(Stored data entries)
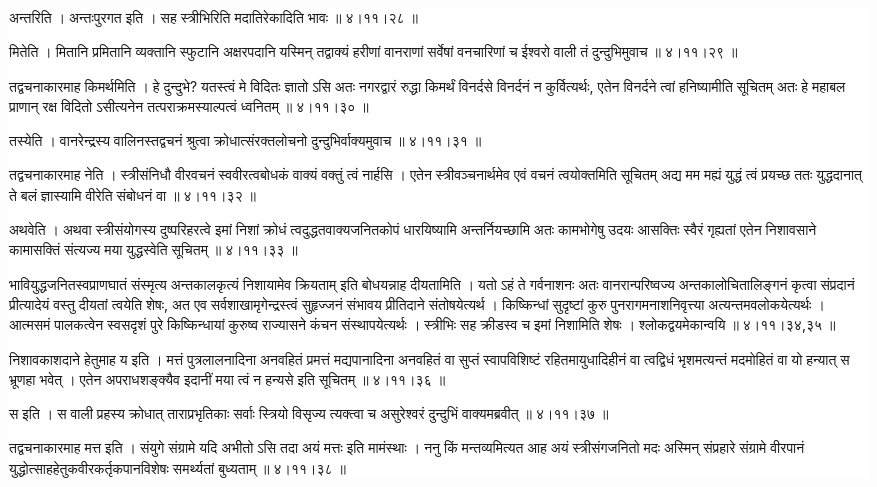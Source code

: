   

अन्तरिति । अन्तःपुरगत इति । सह स्त्रीभिरिति मदातिरेकादिति भावः  ॥ 
४।११।२८  ॥   

  

मितेति । मितानि प्रमितानि व्यक्तानि स्फुटानि अक्षरपदानि यस्मिन्
तद्वाक्यं हरीणां वानराणां सर्वेषां वनचारिणां च ईश्वरो वाली तं
दुन्दुभिमुवाच  ॥  ४।११।२९  ॥   

  

तद्वचनाकारमाह किमर्थमिति । हे दुन्दुभे? यतस्त्वं मे विदितः ज्ञातो ऽसि
अतः नगरद्वारं रुद्धा किमर्थं विनर्दसे विनर्दनं न कुर्वित्यर्थः, एतेन
विनर्दने त्वां हनिष्यामीति सूचितम् अतः हे महाबल प्राणान् रक्ष विदितो
ऽसीत्यनेन तत्पराक्रमस्याल्पत्वं ध्वनितम्  ॥  ४।११।३०  ॥   

  

तस्येति । वानरेन्द्रस्य वालिनस्तद्वचनं श्रुत्वा क्रोधात्संरक्तलोचनो
दुन्दुभिर्वाक्यमुवाच  ॥  ४।११।३१  ॥   

  

तद्वचनाकारमाह नेति । स्त्रीसंनिधौ वीरवचनं स्ववीरत्वबोधकं वाक्यं वक्तुं
त्वं नार्हसि । एतेन स्त्रीवञ्चनार्थमेव एवं वचनं त्वयोक्तमिति सूचितम्
अद्य मम मह्यं युद्धं त्वं प्रयच्छ ततः युद्धदानात् ते बलं ज्ञास्यामि
वीरेति संबोधनं वा  ॥  ४।११।३२  ॥   

  

अथवेति । अथवा स्त्रीसंयोगस्य दुष्परिहरत्वे इमां निशां क्रोधं
त्वदुद्धतवाक्यजनितकोपं धारयिष्यामि अन्तर्नियच्छामि अतः कामभोगेषु उदयः
आसक्तिः स्वैरं गृह्यतां एतेन निशावसाने कामासक्तिं संत्यज्य मया
युद्धस्वेति सूचितम्  ॥  ४।११।३३  ॥   

  

भावियुद्धजनितस्वप्राणघातं संस्मृत्य अन्तकालकृत्यं निशायामेव क्रियताम्
इति बोधयन्नाह दीयतामिति । यतो ऽहं ते गर्वनाशनः अतः वानरान्परिष्वज्य
अन्तकालोचितालिङ्गनं कृत्वा संप्रदानं प्रीत्यादेयं वस्तु दीयतां त्वयेति
शेषः, अत एव सर्वशाखामृगेन्द्रस्त्वं सुहृज्जनं संभावय प्रीतिदाने
संतोषयेत्यर्थ । किष्किन्धां सुदृष्टां कुरु पुनरागमनाशनिवृत्त्या
अत्यन्तमवलोकयेत्यर्थः । आत्मसमं पालकत्वेन स्वसदृशं पुरे किष्किन्धायां
कुरुष्व राज्यासने कंचन संस्थापयेत्यर्थः । स्त्रीभिः सह क्रीडस्व च इमां
निशामिति शेषः । श्लोकद्वयमेकान्वयि  ॥  ४।११।३४,३५  ॥   

  

निशावकाशदाने हेतुमाह य इति । मत्तं पुत्रलालनादिना अनवहितं प्रमत्तं
मद्यपानादिना अनवहितं वा सुप्तं स्वापविशिष्टं रहितमायुधादिहीनं वा
त्वद्विधं भृशमत्यन्तं मदमोहितं वा यो हन्यात् स भ्रूणहा भवेत् । एतेन
अपराधशङ्क्यैव इदानीं मया त्वं न हन्यसे इति सूचितम्  ॥  ४।११।३६  ॥   

  

स इति । स वाली प्रहस्य क्रोधात् ताराप्रभृतिकाः सर्वाः स्त्रियो विसृज्य
त्यक्त्वा च असुरेश्वरं दुन्दुभिं वाक्यमब्रवीत्  ॥  ४।११।३७  ॥   

  

तद्वचनाकारमाह मत्त इति । संयुगे संग्रामे यदि अभीतो ऽसि तदा अयं मत्तः इति
मामंस्थाः । ननु किं मन्तव्यमित्यत आह अयं स्त्रीसंगजनितो मदः अस्मिन्
संप्रहारे संग्रामे वीरपानं युद्धोत्साहहेतुकवीरकर्तृकपानविशेषः समर्थ्यतां
बुध्यताम्  ॥  ४।११।३८  ॥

## Exercise description
Search the lines above for the string "अनवह" and copy each line that has it.

## Result of this exercise
निशावकाशदाने हेतुमाह य इति । मत्तं पुत्रलालनादिना अनवहितं प्रमत्तं
मद्यपानादिना अनवहितं वा सुप्तं स्वापविशिष्टं रहितमायुधादिहीनं वा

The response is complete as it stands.